In some leagues, the sportsmanship trophy is larger than the first place one, Burnett said.

But while our culture is one that values the concept of sportsmanship, it doesn’t always display it. Many local leagues require parents or children to sign a code of conduct before the season. Some keep statistics on bad behavior. The South Jersey Soccer League, which represents about 6,000 children between the ages of 7 and 18, keeps statistics of yellow and red cards issued — not only to players, but coaches and fans as well. In the past two years, reports of poor conduct by coaches dropped from 36 to 32. Those of spectators dropped 73 percent, from 26 to seven. Nick Mareletto, president of the league, said the organization has taken a number of steps to raise awareness of the issue. But it remains a large problem and one that renews itself every year, he said. “We don’t necessarily know what the cause is,” Mareletto said. “I think there are a lot of people living vicariously through their kids. When you talk to these people and you put them in a competitive environment, there’s a transformation with how they conduct themselves.”

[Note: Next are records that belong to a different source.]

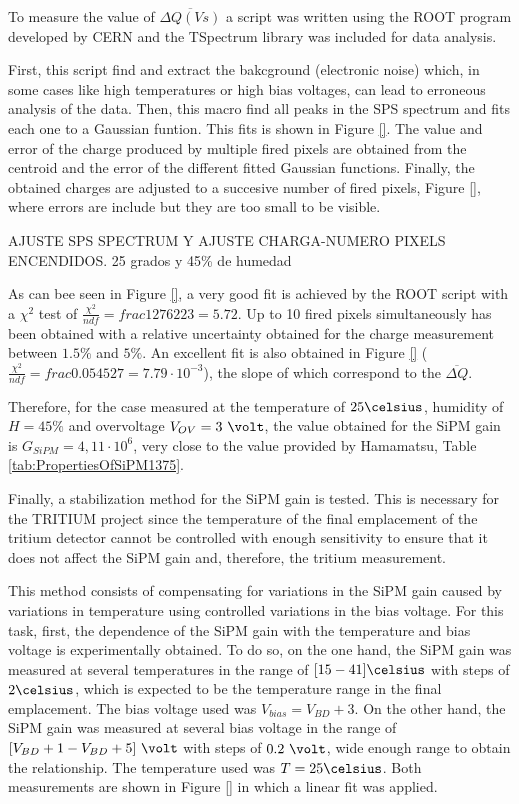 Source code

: To measure the value of $\overline{\Delta Q (Vs)}$ a script was written using the ROOT program \cite{ROOTWebPage} developed by CERN and the TSpectrum library was included for data analysis. 

First, this script find and extract the bakcground (electronic noise) which, in some cases like high temperatures or high bias voltages, can lead to erroneous analysis of the data. Then, this macro find all peaks in the SPS spectrum and fits each one to a Gaussian funtion. This fits is shown in Figure \ref{}. The value and error of the charge produced by multiple fired pixels are obtained from the centroid and the error of the different fitted Gaussian functions. Finally, the obtained charges are adjusted to a succesive number of fired pixels, Figure \ref{}, where errors are include but they are too small to be visible.

AJUSTE SPS SPECTRUM Y AJUSTE CHARGA-NUMERO PIXELS ENCENDIDOS. 25 grados y 45\% de humedad

As can bee seen in Figure \ref{}, a very good fit is achieved by the ROOT script with a $\chi^2$ test of $\frac{\chi^2}{ndf}=frac{1276}{223}=5.72$. Up to 10 fired pixels simultaneously has been obtained with a relative uncertainty obtained for the charge measurement between $1.5\%$ and $5\%$. An excellent fit is also obtained in Figure \ref{} ($\frac{\chi^2}{ndf}=frac{0.05452}{7}=7.79\cdot{}10^{-3}$), the slope of which correspond to the $\overline{\Delta Q}$.

Therefore, for the case measured at the temperature of $25\celsius$, humidity of $H=45\%$ and overvoltage $V_{OV}=3~\volt$, the value obtained for the SiPM gain is $G_{SiPM}=4,11\cdot{} 10^{6}$, very close to the value provided by Hamamatsu, Table \ref{tab:PropertiesOfSiPM1375}.

Finally, a stabilization method for the SiPM gain is tested. This is necessary for the TRITIUM project since the temperature of the final emplacement of the tritium detector cannot be controlled with enough sensitivity to ensure that it does not affect the SiPM gain and, therefore, the tritium measurement. 

This method consists of compensating for variations in the SiPM gain caused by variations in temperature using controlled variations in the bias voltage. For this task, first, the dependence of the SiPM gain with the temperature and bias voltage is experimentally obtained. To do so, on the one hand, the SiPM gain was measured at several temperatures in the range of $[15-41]\celsius$ with steps of $2\celsius$, which is expected to be the temperature range in the final emplacement. The bias voltage used was $V_{bias} = V_{BD}+3$. On the other hand, the SiPM gain was measured at several bias voltage in the range of $[V_{BD}+1-V_{BD}+5]~\volt$ with steps of $0.2~\volt$, wide enough range to obtain the relationship. The temperature used was $T=25\celsius$. Both measurements are shown in Figure \ref{} in which a linear fit was applied.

“I really think a lot of this has to do with the preoccupation with winning,” said Jeffrey Margolis, an academic adviser at Rowan University and author of “Violence in Sports: Victory at What Price?” “Right now, politically, America is the only superpower. I think there’s a certain amount of angst (in being) an American because everyone is looking at you. To follow that as an extension, you can see how some parents and coaches are focusing in on the importance of winning as opposed to having a good time, meeting people, getting exercise. I think we’re getting away from that.” What happens in American sports is a reflection of American society, Margolis said.

Role models

Former Philadelphia 76ers Charles Barkley famously said he was not a role model.
But children watch and they see, Burnett said. For example: Notre Dame wide receiver Jeff Samardzija caught a pass in the opening possession of the Sugar Bowl in January, and in an uncharacteristic move, taunted the Louisiana State University defender by tossing the ball at his chest. This prompted a 15-yard unsportsmanlike conduct penalty, pushing the Fighting Irish back. Unable to make up the yards, Notre Dame lined up to punt, faked the kick but failed to make the first down.
Louisiana quickly got the ball back and scored, setting the stage for a 41-to-14 rout. Burnett says that when watching an action such as this with a child, parents should explain that those actions aren’t right —“that it’s not a good idea because look how it hurt the team. If you’re a real team player, every one of your actions has an effect on your team.”

Back to basics

The scoreboard keeps time, but not the score. Basketball rules of traveling and double-dribbling are more like suggestions. There are no penalties. And nobody stops two young girls from playing hula hoops on the sidelines.
The Bobcats and the Grizzlies are teams of 1st- and 2nd-graders in Middle Township’s recreation league. They pass the ball to teammates in an arching manner that distinctly resembles the shots on net; the orange and grey from their team T-shirts form a two-tone mass wherever the ball bounces. “The parents we have are good,” said Chris Brown, volunteer coach for the Bobcats. “In the next couple of years (when the players are older), the parents get a little rough.”

And that’s when the scoreboards will start keeping score.